WHAT IS REQUIRED — Your response must be made up of each line in the data below that contains the string "minAlertPeriod".

┌─ INFORMATION GIVEN

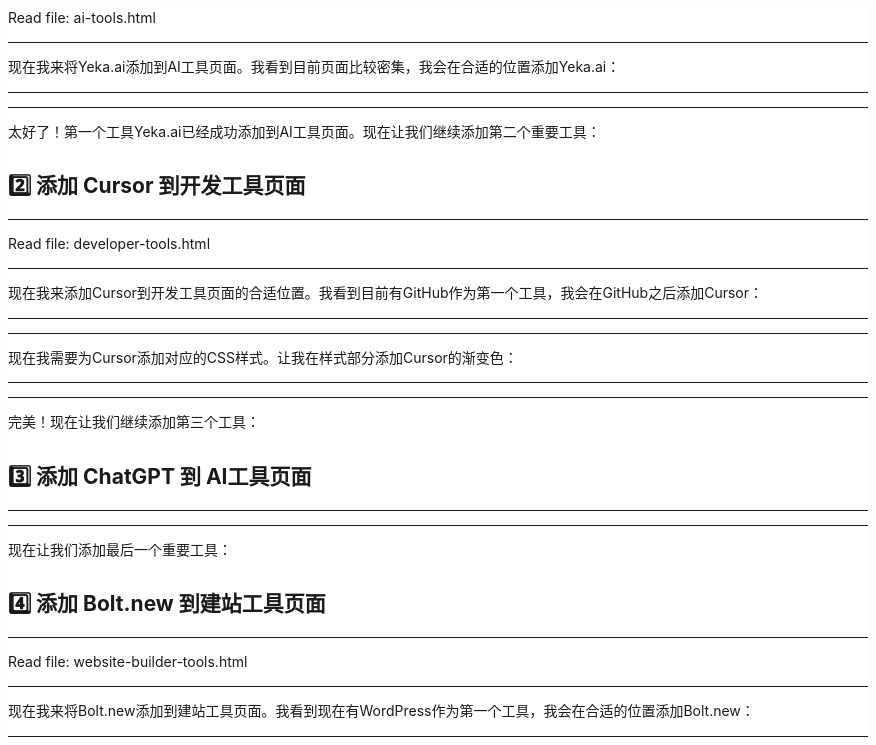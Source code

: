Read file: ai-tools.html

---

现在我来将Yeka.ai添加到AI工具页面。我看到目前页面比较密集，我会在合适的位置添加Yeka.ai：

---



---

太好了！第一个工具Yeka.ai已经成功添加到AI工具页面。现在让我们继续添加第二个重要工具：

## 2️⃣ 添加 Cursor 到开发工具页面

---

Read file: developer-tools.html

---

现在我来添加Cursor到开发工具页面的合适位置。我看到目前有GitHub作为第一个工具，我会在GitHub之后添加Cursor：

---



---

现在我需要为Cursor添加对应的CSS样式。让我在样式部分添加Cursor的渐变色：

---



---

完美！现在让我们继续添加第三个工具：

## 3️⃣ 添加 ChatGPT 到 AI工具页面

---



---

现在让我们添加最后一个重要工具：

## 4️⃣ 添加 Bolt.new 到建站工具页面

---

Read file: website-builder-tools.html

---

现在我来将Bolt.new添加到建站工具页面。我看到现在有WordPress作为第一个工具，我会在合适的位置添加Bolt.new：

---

└─
┌─ INFORMATION GIVEN

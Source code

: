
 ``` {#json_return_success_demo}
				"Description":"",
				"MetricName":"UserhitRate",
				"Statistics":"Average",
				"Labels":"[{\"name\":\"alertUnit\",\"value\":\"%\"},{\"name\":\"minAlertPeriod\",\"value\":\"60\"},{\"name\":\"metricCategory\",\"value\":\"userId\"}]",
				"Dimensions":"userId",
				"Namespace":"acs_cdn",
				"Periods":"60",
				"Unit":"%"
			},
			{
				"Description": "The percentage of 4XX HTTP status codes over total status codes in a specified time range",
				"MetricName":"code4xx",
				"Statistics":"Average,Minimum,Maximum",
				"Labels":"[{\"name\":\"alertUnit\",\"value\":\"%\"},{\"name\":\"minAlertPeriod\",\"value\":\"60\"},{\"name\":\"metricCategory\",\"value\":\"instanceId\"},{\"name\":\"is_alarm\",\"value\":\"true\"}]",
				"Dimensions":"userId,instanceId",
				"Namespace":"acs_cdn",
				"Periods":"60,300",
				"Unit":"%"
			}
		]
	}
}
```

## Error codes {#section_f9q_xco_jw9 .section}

└─
┌─ INFORMATION GIVEN

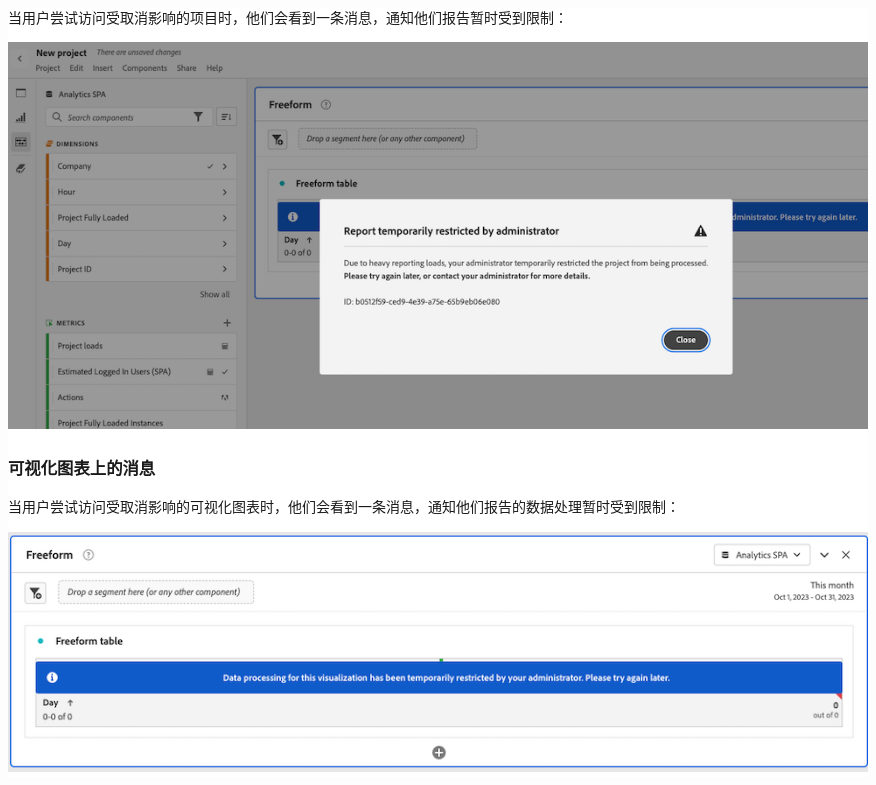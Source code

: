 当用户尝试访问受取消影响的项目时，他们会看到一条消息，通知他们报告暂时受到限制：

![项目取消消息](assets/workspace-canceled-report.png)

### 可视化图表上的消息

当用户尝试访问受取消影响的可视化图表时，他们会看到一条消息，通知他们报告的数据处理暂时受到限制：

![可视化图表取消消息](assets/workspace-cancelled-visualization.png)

└─

EXERCISE SOLUTION —
				"Labels":"[{\"name\":\"alertUnit\",\"value\":\"%\"},{\"name\":\"minAlertPeriod\",\"value\":\"60\"},{\"name\":\"metricCategory\",\"value\":\"userId\"}]",
				"Labels":"[{\"name\":\"alertUnit\",\"value\":\"%\"},{\"name\":\"minAlertPeriod\",\"value\":\"60\"},{\"name\":\"metricCategory\",\"value\":\"instanceId\"},{\"name\":\"is_alarm\",\"value\":\"true\"}]",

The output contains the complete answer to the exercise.